**REQUIREMENT:**
Search the data for "have" and copy every matching line.

**GIVEN RECORDS:**
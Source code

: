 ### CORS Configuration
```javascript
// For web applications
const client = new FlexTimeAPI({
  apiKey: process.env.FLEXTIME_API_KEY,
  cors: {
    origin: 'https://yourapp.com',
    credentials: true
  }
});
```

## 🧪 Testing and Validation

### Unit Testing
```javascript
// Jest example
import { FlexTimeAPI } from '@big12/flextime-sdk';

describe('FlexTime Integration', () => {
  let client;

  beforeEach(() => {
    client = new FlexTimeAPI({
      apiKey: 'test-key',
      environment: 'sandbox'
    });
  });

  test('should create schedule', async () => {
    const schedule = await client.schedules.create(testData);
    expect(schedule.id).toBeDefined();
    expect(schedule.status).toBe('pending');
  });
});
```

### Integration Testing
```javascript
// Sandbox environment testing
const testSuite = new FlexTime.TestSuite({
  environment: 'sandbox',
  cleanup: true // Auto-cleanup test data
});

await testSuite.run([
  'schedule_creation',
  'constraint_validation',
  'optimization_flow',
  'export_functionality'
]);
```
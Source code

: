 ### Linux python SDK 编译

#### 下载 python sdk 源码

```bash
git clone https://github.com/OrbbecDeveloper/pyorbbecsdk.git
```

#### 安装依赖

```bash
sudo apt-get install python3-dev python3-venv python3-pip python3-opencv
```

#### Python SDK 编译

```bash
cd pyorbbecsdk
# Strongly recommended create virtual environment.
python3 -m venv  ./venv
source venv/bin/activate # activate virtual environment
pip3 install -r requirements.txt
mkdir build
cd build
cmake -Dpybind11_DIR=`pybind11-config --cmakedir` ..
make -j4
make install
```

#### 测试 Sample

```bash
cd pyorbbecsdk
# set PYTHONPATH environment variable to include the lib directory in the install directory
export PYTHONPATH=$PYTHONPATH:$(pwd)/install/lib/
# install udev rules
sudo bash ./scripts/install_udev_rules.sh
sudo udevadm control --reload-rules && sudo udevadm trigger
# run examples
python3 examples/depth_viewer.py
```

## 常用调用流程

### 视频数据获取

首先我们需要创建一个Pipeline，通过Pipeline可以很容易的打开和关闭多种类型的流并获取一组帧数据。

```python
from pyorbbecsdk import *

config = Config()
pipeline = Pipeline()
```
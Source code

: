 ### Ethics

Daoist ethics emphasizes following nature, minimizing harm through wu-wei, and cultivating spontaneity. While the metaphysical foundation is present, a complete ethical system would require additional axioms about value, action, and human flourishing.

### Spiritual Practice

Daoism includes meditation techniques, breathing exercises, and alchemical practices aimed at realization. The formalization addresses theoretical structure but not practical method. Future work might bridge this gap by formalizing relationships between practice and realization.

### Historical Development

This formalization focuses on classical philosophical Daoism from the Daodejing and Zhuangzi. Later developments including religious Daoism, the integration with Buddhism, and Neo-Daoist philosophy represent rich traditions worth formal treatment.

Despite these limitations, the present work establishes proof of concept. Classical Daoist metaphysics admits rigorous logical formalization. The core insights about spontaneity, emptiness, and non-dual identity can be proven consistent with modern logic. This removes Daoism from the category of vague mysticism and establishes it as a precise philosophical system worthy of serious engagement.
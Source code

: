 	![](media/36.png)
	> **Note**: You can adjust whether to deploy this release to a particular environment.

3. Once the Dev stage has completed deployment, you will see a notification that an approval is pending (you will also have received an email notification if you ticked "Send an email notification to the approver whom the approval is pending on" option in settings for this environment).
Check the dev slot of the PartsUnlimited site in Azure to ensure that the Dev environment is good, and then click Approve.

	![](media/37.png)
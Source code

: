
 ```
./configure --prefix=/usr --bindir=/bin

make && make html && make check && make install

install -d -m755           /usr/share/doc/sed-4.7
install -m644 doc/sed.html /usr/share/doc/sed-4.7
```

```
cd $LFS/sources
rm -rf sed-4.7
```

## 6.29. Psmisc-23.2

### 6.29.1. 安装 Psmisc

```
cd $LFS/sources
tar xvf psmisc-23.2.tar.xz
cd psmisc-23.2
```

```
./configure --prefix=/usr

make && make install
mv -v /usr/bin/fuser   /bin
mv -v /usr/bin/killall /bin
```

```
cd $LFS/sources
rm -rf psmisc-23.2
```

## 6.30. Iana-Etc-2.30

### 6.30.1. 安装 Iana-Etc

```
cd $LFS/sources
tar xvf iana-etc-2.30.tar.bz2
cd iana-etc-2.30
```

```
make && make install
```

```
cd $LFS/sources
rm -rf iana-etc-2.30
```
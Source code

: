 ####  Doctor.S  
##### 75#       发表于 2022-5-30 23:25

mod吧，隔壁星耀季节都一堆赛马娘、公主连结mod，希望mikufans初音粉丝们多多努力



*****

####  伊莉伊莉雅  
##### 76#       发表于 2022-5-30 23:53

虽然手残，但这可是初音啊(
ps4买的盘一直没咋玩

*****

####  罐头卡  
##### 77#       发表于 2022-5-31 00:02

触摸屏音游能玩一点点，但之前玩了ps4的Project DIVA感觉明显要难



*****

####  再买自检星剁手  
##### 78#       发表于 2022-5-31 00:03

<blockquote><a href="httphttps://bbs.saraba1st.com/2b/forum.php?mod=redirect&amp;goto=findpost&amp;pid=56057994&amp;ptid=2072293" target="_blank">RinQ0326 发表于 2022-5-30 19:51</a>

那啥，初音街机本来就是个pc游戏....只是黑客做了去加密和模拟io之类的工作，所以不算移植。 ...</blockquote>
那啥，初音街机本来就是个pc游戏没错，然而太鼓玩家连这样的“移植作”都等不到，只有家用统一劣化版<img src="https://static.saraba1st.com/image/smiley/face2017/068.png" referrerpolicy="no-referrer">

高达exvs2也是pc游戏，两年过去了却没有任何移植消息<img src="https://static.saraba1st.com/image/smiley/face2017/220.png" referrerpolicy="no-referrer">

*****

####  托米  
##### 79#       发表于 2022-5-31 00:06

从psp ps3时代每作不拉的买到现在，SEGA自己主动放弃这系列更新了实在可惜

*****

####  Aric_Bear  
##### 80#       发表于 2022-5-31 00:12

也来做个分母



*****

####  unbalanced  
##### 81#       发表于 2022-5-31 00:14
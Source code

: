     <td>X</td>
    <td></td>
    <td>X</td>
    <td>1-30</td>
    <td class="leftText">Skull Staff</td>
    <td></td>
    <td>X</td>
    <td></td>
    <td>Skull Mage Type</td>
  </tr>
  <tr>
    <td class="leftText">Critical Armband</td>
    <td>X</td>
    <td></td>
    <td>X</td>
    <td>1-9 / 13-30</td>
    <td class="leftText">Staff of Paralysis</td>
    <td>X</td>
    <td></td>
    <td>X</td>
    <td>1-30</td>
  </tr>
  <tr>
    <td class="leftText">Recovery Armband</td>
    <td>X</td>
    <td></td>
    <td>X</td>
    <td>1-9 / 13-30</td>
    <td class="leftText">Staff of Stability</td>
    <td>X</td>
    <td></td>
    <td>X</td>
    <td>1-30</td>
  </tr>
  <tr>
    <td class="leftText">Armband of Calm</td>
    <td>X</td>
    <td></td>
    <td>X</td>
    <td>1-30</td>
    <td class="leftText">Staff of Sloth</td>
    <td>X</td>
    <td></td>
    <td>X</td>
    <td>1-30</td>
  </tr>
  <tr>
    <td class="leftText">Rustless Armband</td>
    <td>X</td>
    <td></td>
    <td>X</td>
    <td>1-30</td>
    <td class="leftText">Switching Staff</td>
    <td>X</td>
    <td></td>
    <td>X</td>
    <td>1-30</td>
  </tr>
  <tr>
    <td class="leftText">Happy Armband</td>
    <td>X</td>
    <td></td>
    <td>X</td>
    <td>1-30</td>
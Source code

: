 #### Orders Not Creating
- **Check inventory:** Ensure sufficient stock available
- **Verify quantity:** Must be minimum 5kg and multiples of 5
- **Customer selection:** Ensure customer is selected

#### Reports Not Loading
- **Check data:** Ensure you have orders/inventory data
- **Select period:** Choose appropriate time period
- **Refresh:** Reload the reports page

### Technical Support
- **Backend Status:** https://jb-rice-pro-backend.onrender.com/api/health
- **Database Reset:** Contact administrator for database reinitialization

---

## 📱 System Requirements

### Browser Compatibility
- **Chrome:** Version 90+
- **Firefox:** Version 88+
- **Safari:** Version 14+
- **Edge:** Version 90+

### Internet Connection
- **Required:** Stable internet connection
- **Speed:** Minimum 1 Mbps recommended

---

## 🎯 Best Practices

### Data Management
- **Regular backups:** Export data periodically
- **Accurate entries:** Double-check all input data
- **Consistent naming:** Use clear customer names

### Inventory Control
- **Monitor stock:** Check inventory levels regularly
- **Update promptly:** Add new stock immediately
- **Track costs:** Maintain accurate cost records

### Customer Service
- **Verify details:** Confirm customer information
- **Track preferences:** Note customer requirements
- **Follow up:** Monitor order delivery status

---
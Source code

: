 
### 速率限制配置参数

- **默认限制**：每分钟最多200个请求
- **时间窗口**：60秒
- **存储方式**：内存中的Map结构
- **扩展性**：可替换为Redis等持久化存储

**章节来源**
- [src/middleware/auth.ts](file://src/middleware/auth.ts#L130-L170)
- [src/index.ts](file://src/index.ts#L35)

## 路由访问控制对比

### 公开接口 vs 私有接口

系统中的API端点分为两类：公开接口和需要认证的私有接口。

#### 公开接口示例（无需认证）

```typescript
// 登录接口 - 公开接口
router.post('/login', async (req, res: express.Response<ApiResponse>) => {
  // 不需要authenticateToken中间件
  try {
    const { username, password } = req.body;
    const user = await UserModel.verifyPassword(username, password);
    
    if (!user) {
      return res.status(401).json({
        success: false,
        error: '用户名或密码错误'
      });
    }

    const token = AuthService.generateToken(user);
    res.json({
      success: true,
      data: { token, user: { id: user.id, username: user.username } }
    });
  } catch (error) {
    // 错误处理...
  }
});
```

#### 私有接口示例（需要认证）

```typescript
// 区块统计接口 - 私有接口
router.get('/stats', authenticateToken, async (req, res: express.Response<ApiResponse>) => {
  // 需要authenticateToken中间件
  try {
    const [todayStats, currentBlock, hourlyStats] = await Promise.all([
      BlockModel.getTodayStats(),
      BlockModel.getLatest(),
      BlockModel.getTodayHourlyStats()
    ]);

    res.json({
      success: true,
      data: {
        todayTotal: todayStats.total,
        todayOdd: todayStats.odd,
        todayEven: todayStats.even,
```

**RESPONSE:**
3. Once the Dev stage has completed deployment, you will see a notification that an approval is pending (you will also have received an email notification if you ticked "Send an email notification to the approver whom the approval is pending on" option in settings for this environment).
- **Check data:** Ensure you have orders/inventory data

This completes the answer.